The Blair Witch Project (1999)

The Blair Witch Project (1999)

If you go into the woods today, you're in for a big surprise. Despite having no money, stars or gore, this startlingly effective lo-fi horror became a massive cult hit, scaring punters silly with a canny blend of menace, suggestion and paranoia. Three student film-makers researching the legend of the "Blair Witch" get lost in the forest in a mock-documentary so authentic many thought it was the real deal.



Carrie (1976)

Carrie (1976)

Adolescent angst and paranormal powers make a deadly cocktail in Brian De Palma's adaptation of Stephen King's novel, which despite being much imitated still has the power to shock. Sissy Spacek is heartbreaking as the cloistered heroine whose high school prom becomes a nightmare, while Piper Laurie freezes the blood as her religious maniac of a mother. Look out too for a young John Travolta as one of Carrie's tormentors.

The Exorcist (1973)

The Exorcist (1973)

"The devil hath power to assume a pleasing shape," said Hamlet. So it proves in this all-time horror classic, with virginal Linda Blair becoming a levitating, head-spinning demon with a talent for vomiting pea-soup and putting a crucifix where the sun doesn't shine.

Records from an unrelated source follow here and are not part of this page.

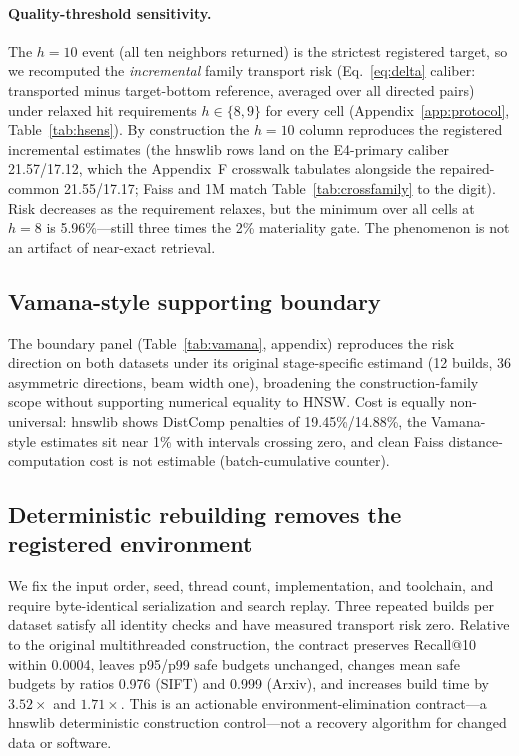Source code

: \documentclass{article}
\begin{document}
\paragraph{Quality-threshold sensitivity.}
The $h{=}10$ event (all ten neighbors returned) is the strictest registered target, so we recomputed the
\emph{incremental} family transport risk (Eq.~\ref{eq:delta} caliber: transported minus target-bottom
reference, averaged over all directed pairs) under relaxed hit requirements $h\in\{8,9\}$ for every cell
(Appendix~\ref{app:protocol}, Table~\ref{tab:hsens}). By construction the $h{=}10$ column reproduces the registered incremental
estimates (the hnswlib rows land on the E4-primary caliber 21.57/17.12, which the Appendix~F crosswalk
tabulates alongside the repaired-common 21.55/17.17; Faiss and 1M match Table~\ref{tab:crossfamily} to
the digit). Risk decreases as the requirement relaxes, but the minimum over all cells at $h{=}8$ is
5.96\%---still three times the 2\% materiality gate. The phenomenon is not an artifact of near-exact
retrieval.

\subsection{Vamana-style supporting boundary}

The boundary panel (Table~\ref{tab:vamana}, appendix) reproduces the risk direction on both datasets under
its original stage-specific estimand (12 builds, 36 asymmetric directions, beam width one), broadening the
construction-family scope without supporting numerical equality to HNSW. Cost is equally non-universal:
hnswlib shows DistComp penalties of 19.45\%/14.88\%, the Vamana-style estimates sit near 1\% with
intervals crossing zero, and clean Faiss distance-computation cost is not estimable (batch-cumulative
counter).

\subsection{Deterministic rebuilding removes the registered environment}
\label{sec:contract}

We fix the input order, seed, thread count, implementation, and toolchain, and require byte-identical
serialization and search replay. Three repeated builds per dataset satisfy all identity checks and have
measured transport risk zero. Relative to the original multithreaded construction, the contract preserves
Recall@10 within 0.0004, leaves p95/p99 safe budgets unchanged, changes mean safe budgets by ratios 0.976
(SIFT) and 0.999 (Arxiv), and increases build time by $3.52\times$ and $1.71\times$. This is an actionable
environment-elimination contract---a hnswlib deterministic construction control---not a recovery algorithm
for changed data or software.
\end{document}
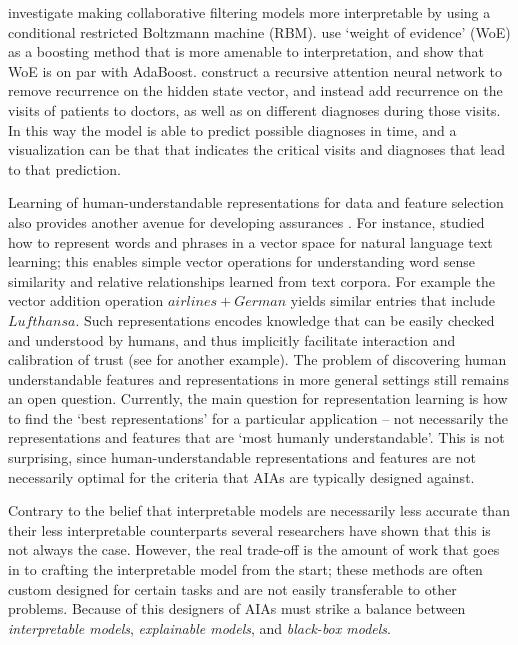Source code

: \citet{Abdollahi2016-vn} investigate making collaborative filtering models more interpretable by using a conditional restricted Boltzmann machine (RBM). \citet{Ridgeway1998-lv} use `weight of evidence' (WoE) as a boosting method that is more amenable to interpretation, and show that WoE is on par with AdaBoost. \citet{Choi2016-by} construct a recursive attention neural network to remove recurrence on the hidden state vector, and instead add recurrence on the visits of patients to doctors, as well as on different diagnoses during those visits. In this way the model is able to predict possible diagnoses in time, and a visualization can be that that indicates the critical visits and diagnoses that lead to that prediction.

Learning of human-understandable representations for data and feature selection also provides another avenue for developing assurances  \cite{Bengio2013-uv, Guyon2003-fj}. For instance, \citet{Mikolov2013-lt} studied how to represent words and phrases in a vector space for natural language text learning; this enables simple vector operations for understanding word sense similarity and relative relationships learned from text corpora. For example the vector addition operation $airlines+German$ yields similar entries that include $Lufthansa$. Such representations encodes knowledge that can be easily checked and understood by humans, and thus implicitly facilitate interaction and calibration of trust (see \cite{Haury2011-zi} for another example). The problem of discovering human understandable features and representations in more general settings still remains an open question. Currently, the main question for representation learning is how to find the `best representations' for a particular application -- not necessarily the representations and features that are `most humanly understandable'. This is not surprising, since human-understandable representations and features are not necessarily optimal for the criteria that AIAs are typically designed against. 

Contrary to the belief that interpretable models are necessarily less accurate than their less interpretable counterparts several researchers have shown that this is not always the case. However, the real trade-off is the amount of work that goes in to crafting the interpretable model from the start; these methods are often custom designed for certain tasks and are not easily transferable to other problems. Because of this designers of AIAs must strike a balance between \emph{interpretable models}, \emph{explainable models}, and \emph{black-box models}.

Outlawed by the British Board of Film Classification for many years, the recent reissue proved time had not dulled its impact or its genuine capacity to unsettle the viewer.

Halloween (1978)

Halloween (1978)

Shot in 21 days for just $300,000, John Carpenter's relentless slasher spawned a string of sequels and a slew of imitations. The original is still the best though, with Jamie Lee Curtis becoming the ultimate "scream queen" as the babysitter in peril from masked maniac Michael Myers. The mask - based, incidentally, on the face of William Shatner - became a genre staple, from Freddy Kreuger's pizza face to Jason Voorhees' hockey grill.